Two lines in the data below mark the range: the one with "is more concentrated around the truth." and the one with "We can establish". Return both, along with every line between them, exactly.

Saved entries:
[Start of Attachment]
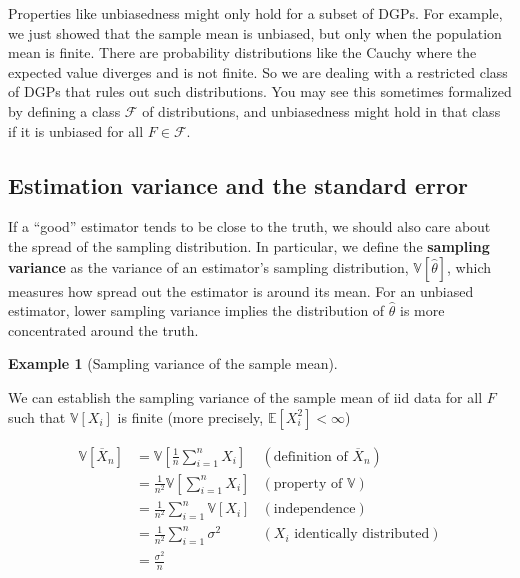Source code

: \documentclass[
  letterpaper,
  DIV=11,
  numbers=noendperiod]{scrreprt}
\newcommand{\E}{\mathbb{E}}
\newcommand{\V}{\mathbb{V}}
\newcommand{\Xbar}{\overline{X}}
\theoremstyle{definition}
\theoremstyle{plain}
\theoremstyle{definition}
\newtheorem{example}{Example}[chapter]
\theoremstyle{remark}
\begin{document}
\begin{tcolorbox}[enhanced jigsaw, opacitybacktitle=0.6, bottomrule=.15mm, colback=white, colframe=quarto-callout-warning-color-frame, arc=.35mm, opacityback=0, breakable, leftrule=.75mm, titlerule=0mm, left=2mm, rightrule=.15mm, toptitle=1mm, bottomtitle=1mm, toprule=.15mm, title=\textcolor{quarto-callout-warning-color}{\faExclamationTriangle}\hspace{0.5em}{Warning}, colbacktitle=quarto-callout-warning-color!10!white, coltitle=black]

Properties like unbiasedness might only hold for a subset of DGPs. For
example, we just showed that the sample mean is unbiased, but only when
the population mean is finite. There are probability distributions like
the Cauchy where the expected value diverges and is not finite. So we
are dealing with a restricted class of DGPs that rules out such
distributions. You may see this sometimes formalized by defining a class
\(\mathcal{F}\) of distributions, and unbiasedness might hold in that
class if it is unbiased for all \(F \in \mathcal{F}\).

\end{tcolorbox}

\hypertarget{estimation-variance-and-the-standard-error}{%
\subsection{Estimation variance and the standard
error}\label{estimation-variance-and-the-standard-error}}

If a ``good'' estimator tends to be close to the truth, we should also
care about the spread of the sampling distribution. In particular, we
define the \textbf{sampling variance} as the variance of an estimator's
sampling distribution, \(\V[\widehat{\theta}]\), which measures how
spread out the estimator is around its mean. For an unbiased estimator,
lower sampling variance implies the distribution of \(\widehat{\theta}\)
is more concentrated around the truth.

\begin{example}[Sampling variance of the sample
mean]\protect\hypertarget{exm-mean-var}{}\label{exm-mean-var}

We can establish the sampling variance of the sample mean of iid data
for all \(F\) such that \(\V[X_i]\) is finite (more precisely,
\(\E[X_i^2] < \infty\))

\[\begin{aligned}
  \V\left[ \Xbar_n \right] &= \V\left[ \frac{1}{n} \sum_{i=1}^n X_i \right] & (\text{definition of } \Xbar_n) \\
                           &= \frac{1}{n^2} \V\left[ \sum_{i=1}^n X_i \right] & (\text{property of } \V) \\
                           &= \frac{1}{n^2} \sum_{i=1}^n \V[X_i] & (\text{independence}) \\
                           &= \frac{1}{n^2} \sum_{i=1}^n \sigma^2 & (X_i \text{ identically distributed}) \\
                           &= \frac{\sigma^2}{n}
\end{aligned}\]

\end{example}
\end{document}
[End of Attachment]
[Start of Attachment]
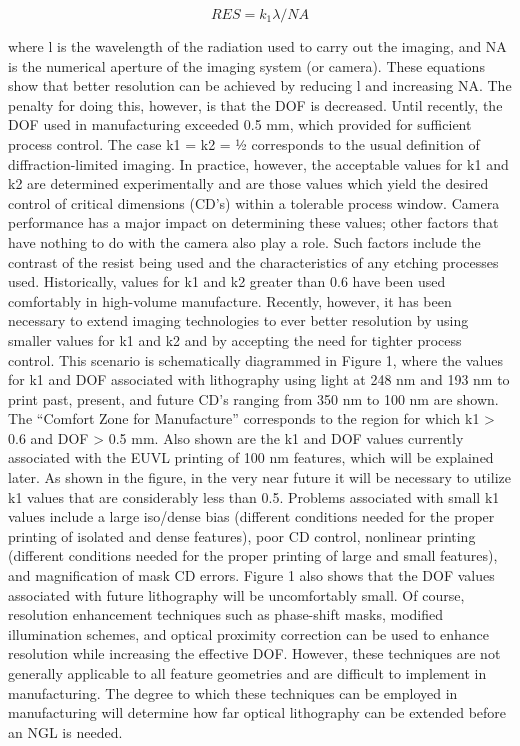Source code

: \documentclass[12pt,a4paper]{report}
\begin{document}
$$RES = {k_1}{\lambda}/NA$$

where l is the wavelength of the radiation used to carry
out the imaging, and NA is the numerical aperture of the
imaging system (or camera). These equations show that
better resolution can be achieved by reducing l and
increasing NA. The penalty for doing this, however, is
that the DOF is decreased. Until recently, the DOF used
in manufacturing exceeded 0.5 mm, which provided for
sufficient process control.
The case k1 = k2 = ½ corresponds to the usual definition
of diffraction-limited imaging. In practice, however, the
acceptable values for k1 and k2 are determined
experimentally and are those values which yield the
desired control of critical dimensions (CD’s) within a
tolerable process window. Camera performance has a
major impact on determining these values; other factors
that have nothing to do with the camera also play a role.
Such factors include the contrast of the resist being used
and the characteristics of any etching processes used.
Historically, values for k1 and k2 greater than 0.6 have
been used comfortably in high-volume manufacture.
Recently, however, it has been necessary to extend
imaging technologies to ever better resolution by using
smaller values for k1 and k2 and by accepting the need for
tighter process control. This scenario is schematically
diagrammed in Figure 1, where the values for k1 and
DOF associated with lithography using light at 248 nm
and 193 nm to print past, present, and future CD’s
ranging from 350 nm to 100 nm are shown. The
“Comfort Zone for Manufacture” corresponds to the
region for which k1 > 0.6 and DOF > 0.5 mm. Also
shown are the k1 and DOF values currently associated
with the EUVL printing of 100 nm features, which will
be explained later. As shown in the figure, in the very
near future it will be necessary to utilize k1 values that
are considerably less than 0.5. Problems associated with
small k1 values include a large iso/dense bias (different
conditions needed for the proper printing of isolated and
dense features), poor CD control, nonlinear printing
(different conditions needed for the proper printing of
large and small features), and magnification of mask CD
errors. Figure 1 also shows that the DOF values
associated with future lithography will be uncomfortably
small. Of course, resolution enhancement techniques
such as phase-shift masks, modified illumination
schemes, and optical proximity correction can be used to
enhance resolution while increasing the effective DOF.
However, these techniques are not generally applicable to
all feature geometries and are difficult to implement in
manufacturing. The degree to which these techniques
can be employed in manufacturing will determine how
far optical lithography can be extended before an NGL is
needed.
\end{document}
[End of Attachment]
### Expected answer
is more concentrated around the truth.

\begin{example}[Sampling variance of the sample
mean]\protect\hypertarget{exm-mean-var}{}\label{exm-mean-var}

We can establish the sampling variance of the sample mean of iid data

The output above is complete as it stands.